You are viewing a plain text version of this content. The canonical link for it is here.

Posted to user@nutch.apache.org by Paul Liddelow <pa...@gmail.com> on 2007/03/19 10:14:37 UTC

Problems crawling a URL

Hi
I have set Nutch up and the crawler (following the intranet tutorial) and
can fetch results OK for the few URL's I have tested, but for some reason I
cannot get any results returned when I try to crawl this URL:
http://www.comlaw.gov.au/ComLaw/legislation/actcompilation1.nsf/sh/browse&VIEW=current&ORDER=bytitle&CATEGORY=actcompilation


I think it might have something to do with the file extension ".nsf" which
is midway in the URL. I think the crawler cannot deal with it. Has anybody
else had this problem or can help?

Much obliged if anybody knows the answer.

Cheers
Paul

Re: Problems crawling a URL

Posted by Jeroen Verhagen <je...@gmail.com>.

Hi Paul,

Someone had to point this out to me too: in conf/crawl-urlfilter.txt
there is a line: -[?*!@=]
which tells which characters are not allowed in urls.

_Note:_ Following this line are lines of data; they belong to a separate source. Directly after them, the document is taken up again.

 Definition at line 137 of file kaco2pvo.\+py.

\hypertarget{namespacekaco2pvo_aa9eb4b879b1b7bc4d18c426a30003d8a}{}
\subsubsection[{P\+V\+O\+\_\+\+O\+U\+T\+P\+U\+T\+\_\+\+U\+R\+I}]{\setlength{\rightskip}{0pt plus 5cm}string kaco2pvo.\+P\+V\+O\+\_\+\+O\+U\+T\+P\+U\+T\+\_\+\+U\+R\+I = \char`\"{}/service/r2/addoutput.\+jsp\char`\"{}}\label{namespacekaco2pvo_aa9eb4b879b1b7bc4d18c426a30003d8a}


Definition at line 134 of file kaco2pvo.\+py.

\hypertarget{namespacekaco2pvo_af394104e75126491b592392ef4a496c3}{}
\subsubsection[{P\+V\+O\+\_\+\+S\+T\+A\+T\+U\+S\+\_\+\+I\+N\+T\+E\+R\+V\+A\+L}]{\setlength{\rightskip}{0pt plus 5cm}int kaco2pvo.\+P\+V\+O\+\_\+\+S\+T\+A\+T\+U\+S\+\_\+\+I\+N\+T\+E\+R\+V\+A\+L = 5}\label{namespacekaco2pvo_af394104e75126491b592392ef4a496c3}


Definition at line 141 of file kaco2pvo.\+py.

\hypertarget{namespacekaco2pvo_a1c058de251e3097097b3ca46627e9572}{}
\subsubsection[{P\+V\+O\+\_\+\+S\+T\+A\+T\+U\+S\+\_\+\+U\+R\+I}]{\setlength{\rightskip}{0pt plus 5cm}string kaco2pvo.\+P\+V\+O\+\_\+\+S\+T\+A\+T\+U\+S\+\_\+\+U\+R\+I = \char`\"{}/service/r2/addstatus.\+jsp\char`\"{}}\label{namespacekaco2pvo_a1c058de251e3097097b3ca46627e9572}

Try to remove this line or only remove '=' from it

regards,

Jeroen

On 3/19/07, Paul Liddelow <pa...@gmail.com> wrote:
> Hi
> I have set Nutch up and the crawler (following the intranet tutorial) and
> can fetch results OK for the few URL's I have tested, but for some reason I
> cannot get any results returned when I try to crawl this URL:
> http://www.comlaw.gov.au/ComLaw/legislation/actcompilation1.nsf/sh/browse&VIEW=current&ORDER=bytitle&CATEGORY=actcompilation
>
>
> I think it might have something to do with the file extension ".nsf" which
> is midway in the URL. I think the crawler cannot deal with it. Has anybody
> else had this problem or can help?
>
> Much obliged if anybody knows the answer.
>
> Cheers
> Paul
>


-- 

regards,

Jeroen